*Exercise*
Copy every line in the records below that contains the word "softuni".

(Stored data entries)
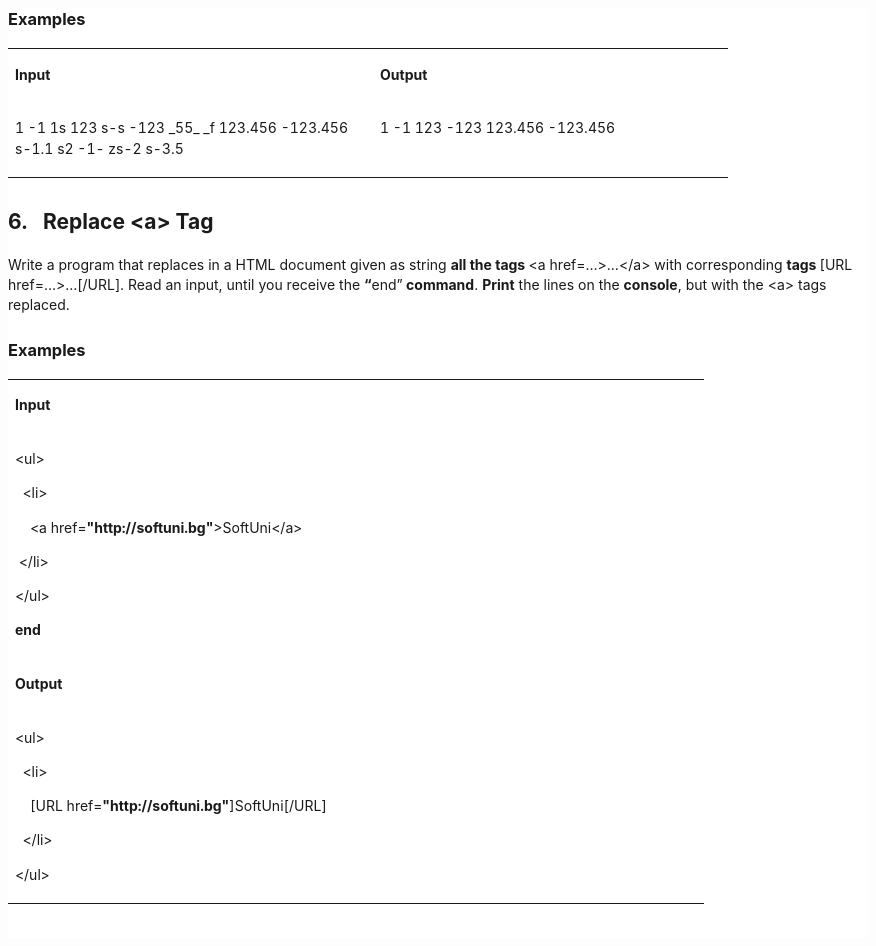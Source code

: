 <h3>Examples</h3>
<table width="0">
<tbody>
<tr>
<td width="351">
<p><strong>Input</strong></p>
</td>
<td width="341">
<p><strong>Output</strong></p>
</td>
</tr>
<tr>
<td width="351">
<p>1 -1 1s 123 s-s -123 _55_ _f 123.456 -123.456 s-1.1 s2 -1- zs-2 s-3.5</p>
</td>
<td width="341">
<p>1 -1 123 -123 123.456 -123.456</p>
</td>
</tr>
</tbody>
</table>
<h2>6.&nbsp;&nbsp; Replace &lt;a&gt; Tag</h2>
<p>Write a program that replaces in a HTML document given as string <strong>all the tags </strong>&lt;a href=&hellip;&gt;&hellip;&lt;/a&gt; with corresponding <strong>tags </strong>[URL href=&hellip;&gt;&hellip;[/URL]. Read an input, until you receive the <strong>&ldquo;</strong>end&rdquo;<strong> command</strong>. <strong>Print</strong> the lines on the <strong>console</strong>, but with the &lt;a&gt; tags replaced.</p>
<h3>Examples</h3>
<table width="0">
<tbody>
<tr>
<td width="682">
<p><strong>Input</strong></p>
</td>
</tr>
<tr>
<td width="682">
<p>&lt;ul&gt;</p>
<p>&nbsp; &lt;li&gt;</p>
<p>&nbsp;&nbsp;&nbsp; &lt;a href=<strong>"http://softuni.bg"</strong>&gt;SoftUni&lt;/a&gt;</p>
<p>&nbsp;&lt;/li&gt;</p>
<p>&lt;/ul&gt;</p>
<p><strong>end</strong></p>
</td>
</tr>
<tr>
<td width="682">
<p><strong>Output</strong></p>
</td>
</tr>
<tr>
<td width="682">
<p>&lt;ul&gt;</p>
<p>&nbsp; &lt;li&gt;</p>
<p>&nbsp; &nbsp;&nbsp;[URL href=<strong>"http://softuni.bg"</strong>]SoftUni[/URL]</p>
<p>&nbsp;&nbsp;&lt;/li&gt;</p>
<p>&lt;/ul&gt;</p>
</td>
</tr>
</tbody>
</table>
<p>&nbsp;</p>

*Task solution*
<p>&nbsp;&nbsp;&nbsp; &lt;a href=<strong>"http://softuni.bg"</strong>&gt;SoftUni&lt;/a&gt;</p>
<p>&nbsp; &nbsp;&nbsp;[URL href=<strong>"http://softuni.bg"</strong>]SoftUni[/URL]</p>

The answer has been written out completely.